» **Task instructions**
Restate the records in full, keeping every word as it is.

+++

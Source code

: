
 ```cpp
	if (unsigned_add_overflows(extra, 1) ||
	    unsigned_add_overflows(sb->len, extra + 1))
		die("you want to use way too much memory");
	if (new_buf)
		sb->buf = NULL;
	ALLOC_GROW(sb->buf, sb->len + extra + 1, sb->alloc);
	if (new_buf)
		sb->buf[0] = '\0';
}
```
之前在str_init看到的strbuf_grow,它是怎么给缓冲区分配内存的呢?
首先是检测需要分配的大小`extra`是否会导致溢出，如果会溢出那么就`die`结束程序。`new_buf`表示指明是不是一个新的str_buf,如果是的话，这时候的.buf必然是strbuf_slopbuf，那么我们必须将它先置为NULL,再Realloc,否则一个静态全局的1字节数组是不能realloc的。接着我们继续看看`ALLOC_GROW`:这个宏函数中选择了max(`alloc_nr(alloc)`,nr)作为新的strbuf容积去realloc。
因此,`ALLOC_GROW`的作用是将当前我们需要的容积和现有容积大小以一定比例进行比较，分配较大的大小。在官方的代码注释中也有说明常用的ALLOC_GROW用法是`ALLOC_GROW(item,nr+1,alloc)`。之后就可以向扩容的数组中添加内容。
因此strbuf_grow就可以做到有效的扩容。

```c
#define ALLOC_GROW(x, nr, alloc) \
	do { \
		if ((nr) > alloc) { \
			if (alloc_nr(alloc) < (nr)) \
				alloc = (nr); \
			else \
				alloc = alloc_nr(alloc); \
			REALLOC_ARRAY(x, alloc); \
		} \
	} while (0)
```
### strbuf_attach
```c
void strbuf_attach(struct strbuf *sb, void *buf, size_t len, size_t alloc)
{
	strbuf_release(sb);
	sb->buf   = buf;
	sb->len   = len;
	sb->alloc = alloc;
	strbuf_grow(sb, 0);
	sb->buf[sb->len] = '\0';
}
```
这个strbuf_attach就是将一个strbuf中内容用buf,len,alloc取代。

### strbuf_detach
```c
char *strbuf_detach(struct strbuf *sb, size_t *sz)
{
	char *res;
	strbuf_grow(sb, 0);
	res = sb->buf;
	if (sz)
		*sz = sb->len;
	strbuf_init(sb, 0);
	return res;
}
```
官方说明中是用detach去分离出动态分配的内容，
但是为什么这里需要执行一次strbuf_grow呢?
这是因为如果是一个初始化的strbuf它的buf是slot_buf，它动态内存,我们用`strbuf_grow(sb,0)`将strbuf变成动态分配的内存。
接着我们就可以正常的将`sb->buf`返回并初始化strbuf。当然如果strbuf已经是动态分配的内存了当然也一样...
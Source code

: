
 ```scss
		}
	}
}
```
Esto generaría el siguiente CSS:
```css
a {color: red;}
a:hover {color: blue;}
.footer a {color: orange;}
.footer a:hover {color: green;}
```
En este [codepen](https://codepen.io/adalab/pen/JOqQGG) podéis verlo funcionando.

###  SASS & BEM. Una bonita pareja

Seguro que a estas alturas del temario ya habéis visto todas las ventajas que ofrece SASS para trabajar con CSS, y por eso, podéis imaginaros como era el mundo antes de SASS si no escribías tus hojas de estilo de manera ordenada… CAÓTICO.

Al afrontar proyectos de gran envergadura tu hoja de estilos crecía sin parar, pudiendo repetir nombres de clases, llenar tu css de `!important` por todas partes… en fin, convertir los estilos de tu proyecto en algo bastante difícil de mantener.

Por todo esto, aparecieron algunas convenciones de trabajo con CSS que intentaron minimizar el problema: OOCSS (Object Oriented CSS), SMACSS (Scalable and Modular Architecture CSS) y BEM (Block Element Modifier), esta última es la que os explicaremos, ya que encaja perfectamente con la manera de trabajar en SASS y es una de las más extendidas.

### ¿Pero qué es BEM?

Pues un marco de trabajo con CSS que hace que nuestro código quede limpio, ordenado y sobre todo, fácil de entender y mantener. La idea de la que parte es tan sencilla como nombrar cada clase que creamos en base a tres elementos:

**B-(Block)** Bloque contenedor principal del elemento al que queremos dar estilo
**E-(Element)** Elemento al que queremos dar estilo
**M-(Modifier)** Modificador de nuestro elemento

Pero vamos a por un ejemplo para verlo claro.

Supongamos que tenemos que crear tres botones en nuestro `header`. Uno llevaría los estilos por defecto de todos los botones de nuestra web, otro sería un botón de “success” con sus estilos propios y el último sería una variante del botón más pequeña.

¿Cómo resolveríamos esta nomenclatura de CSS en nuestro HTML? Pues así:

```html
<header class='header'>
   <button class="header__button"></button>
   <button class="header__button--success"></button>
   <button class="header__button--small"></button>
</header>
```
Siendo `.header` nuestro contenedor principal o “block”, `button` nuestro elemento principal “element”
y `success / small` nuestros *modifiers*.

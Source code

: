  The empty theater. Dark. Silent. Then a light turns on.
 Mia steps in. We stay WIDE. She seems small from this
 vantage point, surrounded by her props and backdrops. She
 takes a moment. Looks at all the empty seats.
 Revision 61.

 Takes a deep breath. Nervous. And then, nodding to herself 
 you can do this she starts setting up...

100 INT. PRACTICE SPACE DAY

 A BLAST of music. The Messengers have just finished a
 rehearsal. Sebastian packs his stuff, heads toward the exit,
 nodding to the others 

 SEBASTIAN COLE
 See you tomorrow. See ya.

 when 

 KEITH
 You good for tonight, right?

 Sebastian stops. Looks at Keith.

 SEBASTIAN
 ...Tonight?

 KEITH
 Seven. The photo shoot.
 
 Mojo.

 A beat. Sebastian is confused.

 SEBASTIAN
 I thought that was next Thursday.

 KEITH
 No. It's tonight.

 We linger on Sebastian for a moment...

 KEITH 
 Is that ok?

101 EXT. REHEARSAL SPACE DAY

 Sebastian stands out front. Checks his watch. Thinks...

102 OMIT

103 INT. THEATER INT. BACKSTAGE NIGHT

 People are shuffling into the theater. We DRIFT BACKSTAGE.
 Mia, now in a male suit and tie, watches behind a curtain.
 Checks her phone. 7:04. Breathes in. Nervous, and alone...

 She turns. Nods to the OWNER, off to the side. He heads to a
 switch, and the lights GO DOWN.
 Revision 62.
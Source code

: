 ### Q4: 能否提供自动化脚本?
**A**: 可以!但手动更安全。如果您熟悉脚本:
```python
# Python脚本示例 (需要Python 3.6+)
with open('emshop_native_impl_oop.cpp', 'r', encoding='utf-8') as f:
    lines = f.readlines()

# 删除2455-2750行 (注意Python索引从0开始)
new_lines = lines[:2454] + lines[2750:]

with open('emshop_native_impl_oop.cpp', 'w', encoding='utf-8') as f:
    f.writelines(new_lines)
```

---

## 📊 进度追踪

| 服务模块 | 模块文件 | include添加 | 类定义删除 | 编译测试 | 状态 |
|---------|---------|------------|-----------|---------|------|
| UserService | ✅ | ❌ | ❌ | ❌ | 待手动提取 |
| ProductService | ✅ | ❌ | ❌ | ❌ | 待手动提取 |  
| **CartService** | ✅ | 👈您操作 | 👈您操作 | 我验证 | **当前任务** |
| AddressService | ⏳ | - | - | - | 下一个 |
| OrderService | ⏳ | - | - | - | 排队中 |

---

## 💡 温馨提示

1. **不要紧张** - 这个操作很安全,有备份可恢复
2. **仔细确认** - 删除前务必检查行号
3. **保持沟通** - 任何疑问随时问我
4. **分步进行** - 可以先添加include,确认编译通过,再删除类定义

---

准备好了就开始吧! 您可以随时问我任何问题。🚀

+++

» **Exercise response**
Source code

:
 ```cpp
	if (unsigned_add_overflows(extra, 1) ||
	    unsigned_add_overflows(sb->len, extra + 1))
		die("you want to use way too much memory");
	if (new_buf)
		sb->buf = NULL;
	ALLOC_GROW(sb->buf, sb->len + extra + 1, sb->alloc);
	if (new_buf)
		sb->buf[0] = '\0';
}
```
之前在str_init看到的strbuf_grow,它是怎么给缓冲区分配内存的呢?
首先是检测需要分配的大小`extra`是否会导致溢出，如果会溢出那么就`die`结束程序。`new_buf`表示指明是不是一个新的str_buf,如果是的话，这时候的.buf必然是strbuf_slopbuf，那么我们必须将它先置为NULL,再Realloc,否则一个静态全局的1字节数组是不能realloc的。接着我们继续看看`ALLOC_GROW`:这个宏函数中选择了max(`alloc_nr(alloc)`,nr)作为新的strbuf容积去realloc。
因此,`ALLOC_GROW`的作用是将当前我们需要的容积和现有容积大小以一定比例进行比较，分配较大的大小。在官方的代码注释中也有说明常用的ALLOC_GROW用法是`ALLOC_GROW(item,nr+1,alloc)`。之后就可以向扩容的数组中添加内容。
因此strbuf_grow就可以做到有效的扩容。

```c
#define ALLOC_GROW(x, nr, alloc) \
	do { \
		if ((nr) > alloc) { \
			if (alloc_nr(alloc) < (nr)) \
				alloc = (nr); \
			else \
				alloc = alloc_nr(alloc); \
			REALLOC_ARRAY(x, alloc); \
		} \
	} while (0)
```
### strbuf_attach
```c
void strbuf_attach(struct strbuf *sb, void *buf, size_t len, size_t alloc)
{
	strbuf_release(sb);
	sb->buf   = buf;
	sb->len   = len;
	sb->alloc = alloc;
	strbuf_grow(sb, 0);
	sb->buf[sb->len] = '\0';
}
```
这个strbuf_attach就是将一个strbuf中内容用buf,len,alloc取代。

### strbuf_detach
```c
char *strbuf_detach(struct strbuf *sb, size_t *sz)
{
	char *res;
	strbuf_grow(sb, 0);
	res = sb->buf;
	if (sz)
		*sz = sb->len;
	strbuf_init(sb, 0);
	return res;
}
```
官方说明中是用detach去分离出动态分配的内容，
但是为什么这里需要执行一次strbuf_grow呢?
这是因为如果是一个初始化的strbuf它的buf是slot_buf，它动态内存,我们用`strbuf_grow(sb,0)`将strbuf变成动态分配的内存。
接着我们就可以正常的将`sb->buf`返回并初始化strbuf。当然如果strbuf已经是动态分配的内存了当然也一样...
Source code

:
 ```scss
		}
	}
}
```
Esto generaría el siguiente CSS:
```css
a {color: red;}
a:hover {color: blue;}
.footer a {color: orange;}
.footer a:hover {color: green;}
```
En este [codepen](https://codepen.io/adalab/pen/JOqQGG) podéis verlo funcionando.

###  SASS & BEM. Una bonita pareja

Seguro que a estas alturas del temario ya habéis visto todas las ventajas que ofrece SASS para trabajar con CSS, y por eso, podéis imaginaros como era el mundo antes de SASS si no escribías tus hojas de estilo de manera ordenada… CAÓTICO.

Al afrontar proyectos de gran envergadura tu hoja de estilos crecía sin parar, pudiendo repetir nombres de clases, llenar tu css de `!important` por todas partes… en fin, convertir los estilos de tu proyecto en algo bastante difícil de mantener.

Por todo esto, aparecieron algunas convenciones de trabajo con CSS que intentaron minimizar el problema: OOCSS (Object Oriented CSS), SMACSS (Scalable and Modular Architecture CSS) y BEM (Block Element Modifier), esta última es la que os explicaremos, ya que encaja perfectamente con la manera de trabajar en SASS y es una de las más extendidas.

### ¿Pero qué es BEM?

Pues un marco de trabajo con CSS que hace que nuestro código quede limpio, ordenado y sobre todo, fácil de entender y mantener. La idea de la que parte es tan sencilla como nombrar cada clase que creamos en base a tres elementos:

**B-(Block)** Bloque contenedor principal del elemento al que queremos dar estilo
**E-(Element)** Elemento al que queremos dar estilo
**M-(Modifier)** Modificador de nuestro elemento

Pero vamos a por un ejemplo para verlo claro.

Supongamos que tenemos que crear tres botones en nuestro `header`. Uno llevaría los estilos por defecto de todos los botones de nuestra web, otro sería un botón de “success” con sus estilos propios y el último sería una variante del botón más pequeña.

¿Cómo resolveríamos esta nomenclatura de CSS en nuestro HTML? Pues así:

```html
<header class='header'>
   <button class="header__button"></button>
   <button class="header__button--success"></button>
   <button class="header__button--small"></button>
</header>
```
Siendo `.header` nuestro contenedor principal o “block”, `button` nuestro elemento principal “element”
y `success / small` nuestros *modifiers*.

Source code

:  The empty theater. Dark. Silent. Then a light turns on.
 Mia steps in. We stay WIDE. She seems small from this
 vantage point, surrounded by her props and backdrops. She
 takes a moment. Looks at all the empty seats.
 Revision 61.

 Takes a deep breath. Nervous. And then, nodding to herself 
 you can do this she starts setting up...

100 INT. PRACTICE SPACE DAY

 A BLAST of music. The Messengers have just finished a
 rehearsal. Sebastian packs his stuff, heads toward the exit,
 nodding to the others 

 SEBASTIAN COLE
 See you tomorrow. See ya.

 when 

 KEITH
 You good for tonight, right?

 Sebastian stops. Looks at Keith.

 SEBASTIAN
 ...Tonight?

 KEITH
 Seven. The photo shoot.
 
 Mojo.

 A beat. Sebastian is confused.

 SEBASTIAN
 I thought that was next Thursday.

 KEITH
 No. It's tonight.

 We linger on Sebastian for a moment...

 KEITH 
 Is that ok?

101 EXT. REHEARSAL SPACE DAY

 Sebastian stands out front. Checks his watch. Thinks...

102 OMIT

103 INT. THEATER INT. BACKSTAGE NIGHT

 People are shuffling into the theater. We DRIFT BACKSTAGE.
 Mia, now in a male suit and tie, watches behind a curtain.
 Checks her phone. 7:04. Breathes in. Nervous, and alone...

 She turns. Nods to the OWNER, off to the side. He heads to a
 switch, and the lights GO DOWN.
 Revision 62.
Source code

: ### Q4: 能否提供自动化脚本?
**A**: 可以!但手动更安全。如果您熟悉脚本:
```python
# Python脚本示例 (需要Python 3.6+)
with open('emshop_native_impl_oop.cpp', 'r', encoding='utf-8') as f:
    lines = f.readlines()

# 删除2455-2750行 (注意Python索引从0开始)
new_lines = lines[:2454] + lines[2750:]

with open('emshop_native_impl_oop.cpp', 'w', encoding='utf-8') as f:
    f.writelines(new_lines)
```

---

## 📊 进度追踪

| 服务模块 | 模块文件 | include添加 | 类定义删除 | 编译测试 | 状态 |
|---------|---------|------------|-----------|---------|------|
| UserService | ✅ | ❌ | ❌ | ❌ | 待手动提取 |
| ProductService | ✅ | ❌ | ❌ | ❌ | 待手动提取 |  
| **CartService** | ✅ | 👈您操作 | 👈您操作 | 我验证 | **当前任务** |
| AddressService | ⏳ | - | - | - | 下一个 |
| OrderService | ⏳ | - | - | - | 排队中 |

---

## 💡 温馨提示

1. **不要紧张** - 这个操作很安全,有备份可恢复
2. **仔细确认** - 删除前务必检查行号
3. **保持沟通** - 任何疑问随时问我
4. **分步进行** - 可以先添加include,确认编译通过,再删除类定义

---

准备好了就开始吧! 您可以随时问我任何问题。🚀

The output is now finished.